"This means that to Parliament we must go," says Lord Houghton.

"This means that to Parliament we must go," says Lord Houghton.

So, how do we respond to the challenge of making the moral and legal status of animals a mainstream political issue?

Let’s start in 1977 and the RSPCA’s Animal Rights symposium in Cambridge. I was fortunate to attend as CIWF’s campaigns officer along with its founder, Peter Roberts. I recall Lord Houghton of Sowerby, the Labour Peer and member of the Labour Cabinet in the 1960s, saying

My message is that animal welfare, in the general and in the particular, is largely a matter for the law. This means that to Parliament we must go. Sooner or later that is where we will have to go. That is where laws are made and where penalties for disobedience and the measures for enforcement are laid down. There is no complete substitute for the law. Public opinion is what makes laws possible and observance widely acceptable.

Houghton challenged our naive thinking about animal rights. Even though CIWF made general appeals for legislation to improve the lives of farmed animals, we did not understand factory farming to be a political issue. We saw it only as a public educational issue. Throughout my involvement with the U.K. and U.S. animal rights movements, Lord Houghton’s profound message of to “Parliament we must go” is a constant reminder of what should be done.

A quick take on the British and American animal rights movements reveal many similarities, including.
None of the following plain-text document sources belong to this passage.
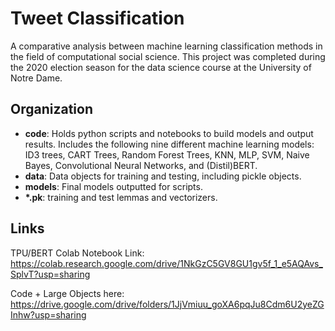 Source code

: # Tweet Classification
A comparative analysis between machine learning classification methods in
the field of computational social science. This project was completed during
the 2020 election season for the data science course at the University of
Notre Dame.

## Organization
* **code**: Holds python scripts and notebooks to build models and output results. Includes the following nine different machine learning models: ID3 trees, CART Trees, Random Forest Trees, KNN, MLP, SVM, Naive Bayes, Convolutional Neural Networks, and (Distil)BERT.
* **data**: Data objects for training and testing, including pickle objects.
* **models**: Final models outputted for scripts.
* **\*.pk**: training and test lemmas and vectorizers.

## Links
TPU/BERT Colab Notebook Link: https://colab.research.google.com/drive/1NkGzC5GV8GU1gv5f_1_e5AQAvs_SplvT?usp=sharing

Code + Large Objects here: https://drive.google.com/drive/folders/1JjVmiuu_goXA6pqJu8Cdm6U2yeZGInhw?usp=sharing

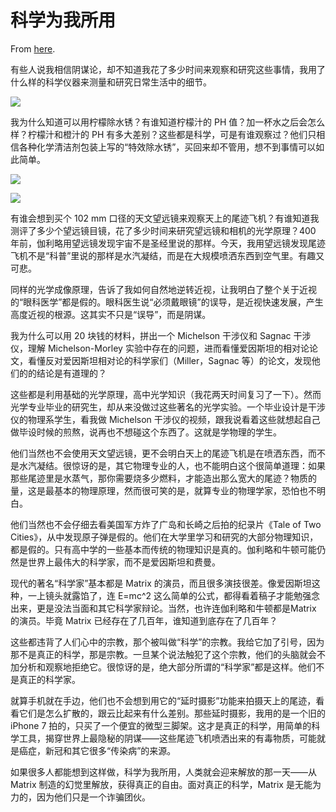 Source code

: # 科学为我所用

From [here](https://yinwang1.substack.com/p/721).

有些人说我相信阴谋论，却不知道我花了多少时间来观察和研究这些事情，我用了什么样的科学仪器来测量和研究日常生活中的细节。

![](https://substackcdn.com/image/fetch/w_1456,c_limit,f_auto,q_auto:good,fl_progressive:steep/https%3A%2F%2Fsubstack-post-media.s3.amazonaws.com%2Fpublic%2Fimages%2Fcc7e284f-10c1-4e84-80f4-f77886f4aadf_640x280.jpeg)

我为什么知道可以用柠檬除水锈？有谁知道柠檬汁的 PH 值？加一杯水之后会怎么样？柠檬汁和橙汁的 PH 有多大差别？这些都是科学，可是有谁观察过？他们只相信各种化学清洁剂包装上写的“特效除水锈”，买回来却不管用，想不到事情可以如此简单。

![](https://substackcdn.com/image/fetch/w_1456,c_limit,f_auto,q_auto:good,fl_progressive:steep/https%3A%2F%2Fsubstack-post-media.s3.amazonaws.com%2Fpublic%2Fimages%2F7f3ed002-c635-4199-8ac0-894f35245a34_640x480.jpeg)

![](https://substackcdn.com/image/fetch/w_1456,c_limit,f_auto,q_auto:good,fl_progressive:steep/https%3A%2F%2Fsubstack-post-media.s3.amazonaws.com%2Fpublic%2Fimages%2F8695e99c-705c-445b-a2af-5c038bf67c92_640x480.jpeg)

有谁会想到买个 102 mm 口径的天文望远镜来观察天上的尾迹飞机？有谁知道我测评了多少个望远镜目镜，花了多少时间来研究望远镜和相机的光学原理？400 年前，伽利略用望远镜发现宇宙不是圣经里说的那样。今天，我用望远镜发现尾迹飞机不是“科普”里说的那样是水汽凝结，而是在大规模喷洒东西到空气里。有趣又可悲。

同样的光学成像原理，告诉了我如何自然地逆转近视，让我明白了整个关于近视的“眼科医学”都是假的。眼科医生说“必须戴眼镜”的误导，是近视快速发展，产生高度近视的根源。这其实不只是“误导”，而是阴谋。

我为什么可以用 20 块钱的材料，拼出一个 Michelson 干涉仪和 Sagnac 干涉仪，理解 Michelson-Morley 实验中存在的问题，进而看懂爱因斯坦的相对论论文，看懂反对爱因斯坦相对论的科学家们（Miller，Sagnac 等）的论文，发现他们的的结论是有道理的？

这些都是利用基础的光学原理，高中光学知识（我花两天时间复习了一下）。然而光学专业毕业的研究生，却从来没做过这些著名的光学实验。一个毕业设计是干涉仪的物理系学生，看我做 Michelson 干涉仪的视频，跟我说看着这些就想起自己做毕设时候的煎熬，说再也不想碰这个东西了。这就是学物理的学生。

他们当然也不会使用天文望远镜，更不会明白天上的尾迹飞机是在喷洒东西，而不是水汽凝结。很惊讶的是，其它物理专业的人，也不能明白这个很简单道理：如果那些尾迹里是水蒸气，那你需要烧多少燃料，才能造出那么宽大的尾迹？物质的量，这是最基本的物理原理，然而很可笑的是，就算专业的物理学家，恐怕也不明白。

他们当然也不会仔细去看美国军方炸了广岛和长崎之后拍的纪录片《Tale of Two Cities》，从中发现原子弹是假的。他们在大学里学习和研究的大部分物理知识，都是假的。只有高中学的一些基本而传统的物理知识是真的。伽利略和牛顿可能仍然是世界上最伟大的科学家，而不是爱因斯坦和费曼。

现代的著名“科学家”基本都是 Matrix 的演员，而且很多演技很差。像爱因斯坦这种，一上镜头就露馅了，连 E=mc^2 这么简单的公式，都得看着稿子才能勉强念出来，更是没法当面和其它科学家辩论。当然，也许连伽利略和牛顿都是Matrix 的演员。毕竟 Matrix 已经存在了几百年，谁知道到底存在了几百年？

这些都违背了人们心中的宗教，那个被叫做“科学”的宗教。我给它加了引号，因为那不是真正的科学，那是宗教。一旦某个说法触犯了这个宗教，他们的头脑就会不加分析和观察地拒绝它。很惊讶的是，绝大部分所谓的“科学家”都是这样。他们不是真正的科学家。

就算手机就在手边，他们也不会想到用它的“延时摄影”功能来拍摄天上的尾迹，看看它们是怎么扩散的，跟云比起来有什么差别。那些延时摄影，我用的是一个旧的 iPhone 7 拍的，只买了一个便宜的微型三脚架。这才是真正的科学，用简单的科学工具，揭穿世界上最隐秘的阴谋——这些尾迹飞机喷洒出来的有毒物质，可能就是癌症，新冠和其它很多“传染病”的来源。

如果很多人都能想到这样做，科学为我所用，人类就会迎来解放的那一天——从 Matrix 制造的幻觉里解放，获得真正的自由。面对真正的科学，Matrix 是无能为力的，因为他们只是一个诈骗团伙。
  • Activists and supporters are mostly female whereas many of the organizations’ leaders are male
  • Longstanding commitment to humane education and public education programs that also demonstrate a consistent concern for the welfare of children, people and the environment
  • Strategy that highlights egregious examples of animal cruelty and exploitation which seek to portray similarly all the ways in which animals are used
  • Calls to action, including the adoption of cruelty-free, vegetarian and vegan lifestyles
  • And, not surprisingly perhaps because of the enormity of the challenge, both movements struggle to reconcile the tension between utopian idealism and pragmatic politics

Regardless of these important similarities, there is one key difference between the British and American movements: the former has succeeded in making animal rights a mainstream political issue whereas the latter has not. This is not to say that the movement in this country can rest on its political accomplishments – the prospect of a future Conservative government and their wish to overturn the Hunting Act is, indeed, a sobering thought – nor does it diminish the significant accomplishments achieved in the US when animal issues are placed onto state ballots.